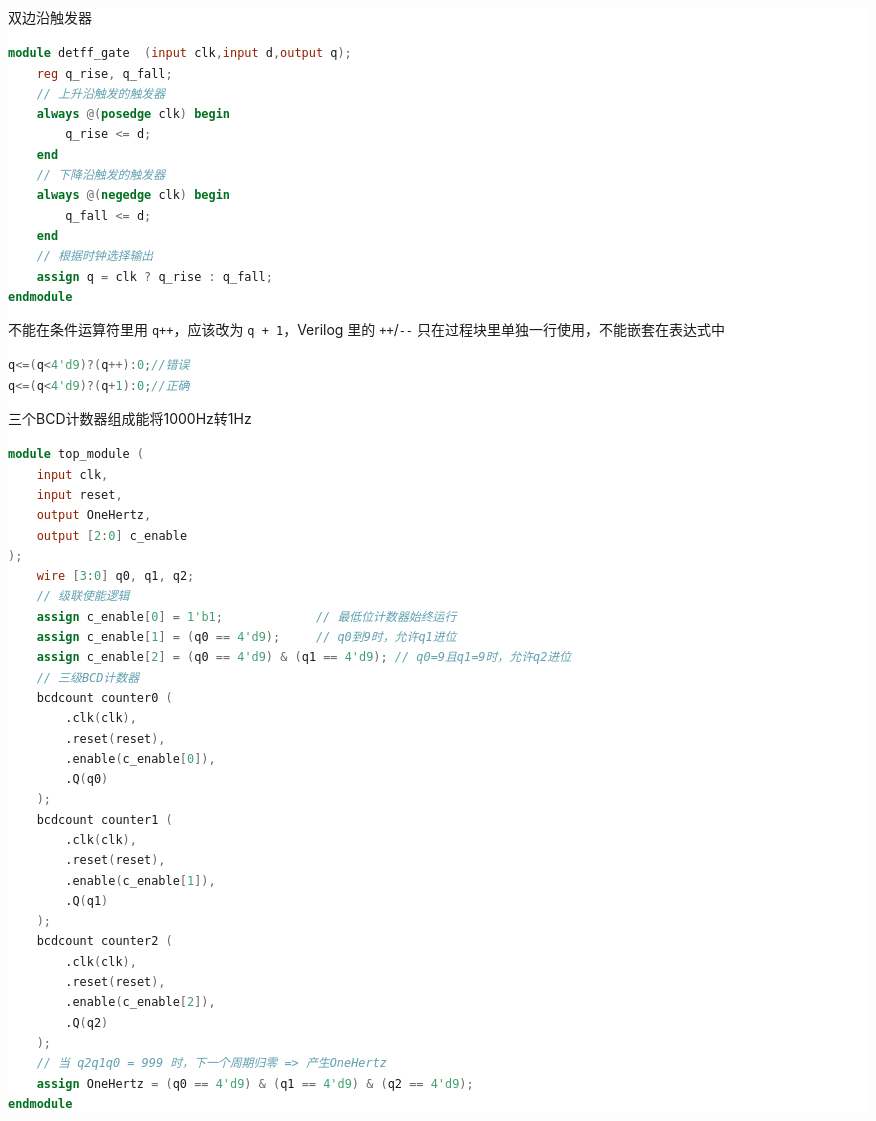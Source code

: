 双边沿触发器

```verilog
module detff_gate  (input clk,input d,output q);
    reg q_rise, q_fall; 
    // 上升沿触发的触发器
    always @(posedge clk) begin
        q_rise <= d;
    end   
    // 下降沿触发的触发器  
    always @(negedge clk) begin
        q_fall <= d;
    end
    // 根据时钟选择输出
    assign q = clk ? q_rise : q_fall;
endmodule
```

不能在条件运算符里用 `q++`，应该改为 `q + 1`，Verilog 里的 `++`/`--` 只在过程块里单独一行使用，不能嵌套在表达式中

```verilog
q<=(q<4'd9)?(q++):0;//错误
q<=(q<4'd9)?(q+1):0;//正确
```

三个BCD计数器组成能将1000Hz转1Hz

```verilog
module top_module (
    input clk,
    input reset,
    output OneHertz,
    output [2:0] c_enable
);
    wire [3:0] q0, q1, q2;
    // 级联使能逻辑
    assign c_enable[0] = 1'b1;             // 最低位计数器始终运行
    assign c_enable[1] = (q0 == 4'd9);     // q0到9时，允许q1进位
    assign c_enable[2] = (q0 == 4'd9) & (q1 == 4'd9); // q0=9且q1=9时，允许q2进位
    // 三级BCD计数器
    bcdcount counter0 (
        .clk(clk),
        .reset(reset),
        .enable(c_enable[0]),
        .Q(q0)
    );
    bcdcount counter1 (
        .clk(clk),
        .reset(reset),
        .enable(c_enable[1]),
        .Q(q1)
    );
    bcdcount counter2 (
        .clk(clk),
        .reset(reset),
        .enable(c_enable[2]),
        .Q(q2)
    );
    // 当 q2q1q0 = 999 时，下一个周期归零 => 产生OneHertz
    assign OneHertz = (q0 == 4'd9) & (q1 == 4'd9) & (q2 == 4'd9);
endmodule

```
+ + + + +
## [INSTRUCTIONS TO FOLLOW]
Your reply should be the entries above, repeated exactly and free of pictures.

## [ANSWER FOR THIS EXERCISE]
Source code

: 双边沿触发器

```verilog
module detff_gate  (input clk,input d,output q);
    reg q_rise, q_fall; 
    // 上升沿触发的触发器
    always @(posedge clk) begin
        q_rise <= d;
    end   
    // 下降沿触发的触发器  
    always @(negedge clk) begin
        q_fall <= d;
    end
    // 根据时钟选择输出
    assign q = clk ? q_rise : q_fall;
endmodule
```

不能在条件运算符里用 `q++`，应该改为 `q + 1`，Verilog 里的 `++`/`--` 只在过程块里单独一行使用，不能嵌套在表达式中

```verilog
q<=(q<4'd9)?(q++):0;//错误
q<=(q<4'd9)?(q+1):0;//正确
```

三个BCD计数器组成能将1000Hz转1Hz

```verilog
module top_module (
    input clk,
    input reset,
    output OneHertz,
    output [2:0] c_enable
);
    wire [3:0] q0, q1, q2;
    // 级联使能逻辑
    assign c_enable[0] = 1'b1;             // 最低位计数器始终运行
    assign c_enable[1] = (q0 == 4'd9);     // q0到9时，允许q1进位
    assign c_enable[2] = (q0 == 4'd9) & (q1 == 4'd9); // q0=9且q1=9时，允许q2进位
    // 三级BCD计数器
    bcdcount counter0 (
        .clk(clk),
        .reset(reset),
        .enable(c_enable[0]),
        .Q(q0)
    );
    bcdcount counter1 (
        .clk(clk),
        .reset(reset),
        .enable(c_enable[1]),
        .Q(q1)
    );
    bcdcount counter2 (
        .clk(clk),
        .reset(reset),
        .enable(c_enable[2]),
        .Q(q2)
    );
    // 当 q2q1q0 = 999 时，下一个周期归零 => 产生OneHertz
    assign OneHertz = (q0 == 4'd9) & (q1 == 4'd9) & (q2 == 4'd9);
endmodule

```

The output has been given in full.